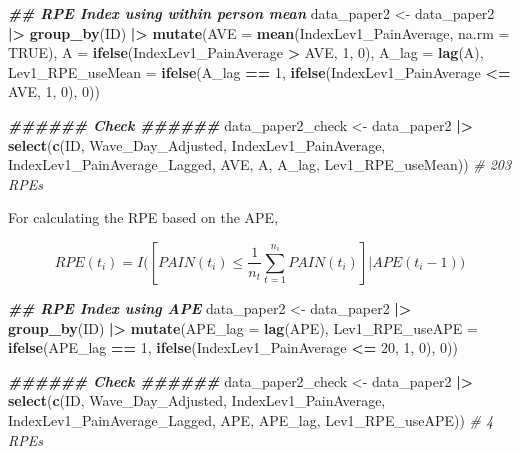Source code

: \documentclass[
  12pt,
]{article}
\newenvironment{Shaded}{\begin{snugshade}}{\end{snugshade}}
\newcommand{\AttributeTok}[1]{\textcolor[rgb]{0.13,0.29,0.53}{#1}}
\newcommand{\CommentTok}[1]{\textcolor[rgb]{0.56,0.35,0.01}{\textit{#1}}}
\newcommand{\ConstantTok}[1]{\textcolor[rgb]{0.56,0.35,0.01}{#1}}
\newcommand{\DecValTok}[1]{\textcolor[rgb]{0.00,0.00,0.81}{#1}}
\newcommand{\DocumentationTok}[1]{\textcolor[rgb]{0.56,0.35,0.01}{\textbf{\textit{#1}}}}
\newcommand{\FunctionTok}[1]{\textcolor[rgb]{0.13,0.29,0.53}{\textbf{#1}}}
\newcommand{\NormalTok}[1]{#1}
\newcommand{\OtherTok}[1]{\textcolor[rgb]{0.56,0.35,0.01}{#1}}
\newcommand{\SpecialCharTok}[1]{\textcolor[rgb]{0.81,0.36,0.00}{\textbf{#1}}}
\begin{document}
\begin{Shaded}
\begin{Highlighting}[]
\DocumentationTok{\#\# RPE Index using within person mean}
\NormalTok{data\_paper2 }\OtherTok{\textless{}{-}}\NormalTok{ data\_paper2 }\SpecialCharTok{|\textgreater{}}
  \FunctionTok{group\_by}\NormalTok{(ID) }\SpecialCharTok{|\textgreater{}}
  \FunctionTok{mutate}\NormalTok{(}\AttributeTok{AVE =} \FunctionTok{mean}\NormalTok{(IndexLev1\_PainAverage, }\AttributeTok{na.rm =} \ConstantTok{TRUE}\NormalTok{),}
         \AttributeTok{A =} \FunctionTok{ifelse}\NormalTok{(IndexLev1\_PainAverage }\SpecialCharTok{\textgreater{}}\NormalTok{ AVE, }\DecValTok{1}\NormalTok{, }\DecValTok{0}\NormalTok{),}
         \AttributeTok{A\_lag =} \FunctionTok{lag}\NormalTok{(A),}
         \AttributeTok{Lev1\_RPE\_useMean =} \FunctionTok{ifelse}\NormalTok{(A\_lag }\SpecialCharTok{==} \DecValTok{1}\NormalTok{, }
                                   \FunctionTok{ifelse}\NormalTok{(IndexLev1\_PainAverage }\SpecialCharTok{\textless{}=}\NormalTok{ AVE, }\DecValTok{1}\NormalTok{, }\DecValTok{0}\NormalTok{), }\DecValTok{0}\NormalTok{)) }

\DocumentationTok{\#\#\#\#\#\# Check \#\#\#\#\#\#}
\NormalTok{data\_paper2\_check }\OtherTok{\textless{}{-}}\NormalTok{ data\_paper2 }\SpecialCharTok{|\textgreater{}}
  \FunctionTok{select}\NormalTok{(}\FunctionTok{c}\NormalTok{(ID, Wave\_Day\_Adjusted, IndexLev1\_PainAverage, IndexLev1\_PainAverage\_Lagged, }
\NormalTok{           AVE, A, A\_lag, Lev1\_RPE\_useMean))}
\CommentTok{\# 203 RPEs}
\end{Highlighting}
\end{Shaded}

For calculating the RPE based on the APE,

\[
RPE(t_i)=I\Big([PAIN(t_i)\leq \frac{1}{n_t}\sum_{t=1}^{n_i}PAIN(t_i)]|APE(t_i-1)\Big)
\]

\begin{Shaded}
\begin{Highlighting}[]
\DocumentationTok{\#\# RPE Index using APE}
\NormalTok{data\_paper2 }\OtherTok{\textless{}{-}}\NormalTok{ data\_paper2 }\SpecialCharTok{|\textgreater{}}
  \FunctionTok{group\_by}\NormalTok{(ID) }\SpecialCharTok{|\textgreater{}}
  \FunctionTok{mutate}\NormalTok{(}\AttributeTok{APE\_lag =} \FunctionTok{lag}\NormalTok{(APE), }
         \AttributeTok{Lev1\_RPE\_useAPE =} \FunctionTok{ifelse}\NormalTok{(APE\_lag }\SpecialCharTok{==} \DecValTok{1}\NormalTok{, }
                                   \FunctionTok{ifelse}\NormalTok{(IndexLev1\_PainAverage }\SpecialCharTok{\textless{}=} \DecValTok{20}\NormalTok{, }\DecValTok{1}\NormalTok{, }\DecValTok{0}\NormalTok{), }\DecValTok{0}\NormalTok{)) }

\DocumentationTok{\#\#\#\#\#\# Check \#\#\#\#\#\#}
\NormalTok{data\_paper2\_check }\OtherTok{\textless{}{-}}\NormalTok{ data\_paper2 }\SpecialCharTok{|\textgreater{}}
  \FunctionTok{select}\NormalTok{(}\FunctionTok{c}\NormalTok{(ID, Wave\_Day\_Adjusted, IndexLev1\_PainAverage, IndexLev1\_PainAverage\_Lagged, }
\NormalTok{           APE, APE\_lag, Lev1\_RPE\_useAPE))}
\CommentTok{\# 4 RPEs}
\end{Highlighting}
\end{Shaded}
\end{document}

════════

## WHAT TO PRODUCE
For each line in the records that holds "CommentTok", show that line as it stands.

## EXERCISE ANSWER
\newcommand{\CommentTok}[1]{\textcolor[rgb]{0.56,0.35,0.01}{\textit{#1}}}
\CommentTok{\# 203 RPEs}
\CommentTok{\# 4 RPEs}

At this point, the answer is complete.